*Task instructions*.
For this exercise, please find the lines in the entries that include the word "following" and copy them.

*Entries provided*.
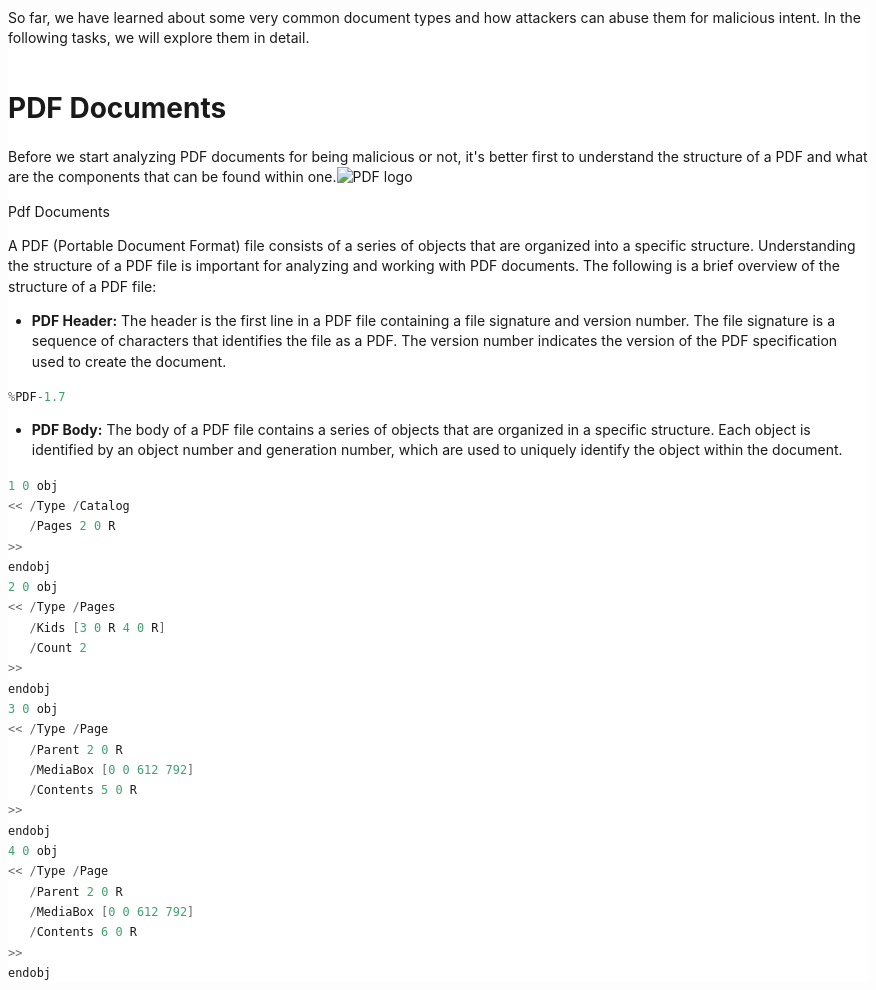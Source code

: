 So far, we have learned about some very common document types and how attackers can abuse them for malicious intent. In the following tasks, we will explore them in detail.
# PDF Documents
Before we start analyzing PDF documents for being malicious or not, it's better first to understand the structure of a PDF and what are the components that can be found within one.![PDF logo](https://tryhackme-images.s3.amazonaws.com/user-uploads/5e8dd9a4a45e18443162feab/room-content/28ed963583bceb260874792bfa569fe4.png)  

Pdf Documents

A PDF (Portable Document Format) file consists of a series of objects that are organized into a specific structure. Understanding the structure of a PDF file is important for analyzing and working with PDF documents. The following is a brief overview of the structure of a PDF file:

- **PDF Header:** The header is the first line in a PDF file containing a file signature and version number. The file signature is a sequence of characters that identifies the file as a PDF. The version number indicates the version of the PDF specification used to create the document.

```c
%PDF-1.7
```

- **PDF Body:** The body of a PDF file contains a series of objects that are organized in a specific structure. Each object is identified by an object number and generation number, which are used to uniquely identify the object within the document.

```c
1 0 obj
<< /Type /Catalog
   /Pages 2 0 R
>>
endobj
2 0 obj
<< /Type /Pages
   /Kids [3 0 R 4 0 R]
   /Count 2
>>
endobj
3 0 obj
<< /Type /Page
   /Parent 2 0 R
   /MediaBox [0 0 612 792]
   /Contents 5 0 R
>>
endobj
4 0 obj
<< /Type /Page
   /Parent 2 0 R
   /MediaBox [0 0 612 792]
   /Contents 6 0 R
>>
endobj
```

*Answer space*.
: So far, we have learned about some very common document types and how attackers can abuse them for malicious intent. In the following tasks, we will explore them in detail.
A PDF (Portable Document Format) file consists of a series of objects that are organized into a specific structure. Understanding the structure of a PDF file is important for analyzing and working with PDF documents. The following is a brief overview of the structure of a PDF file:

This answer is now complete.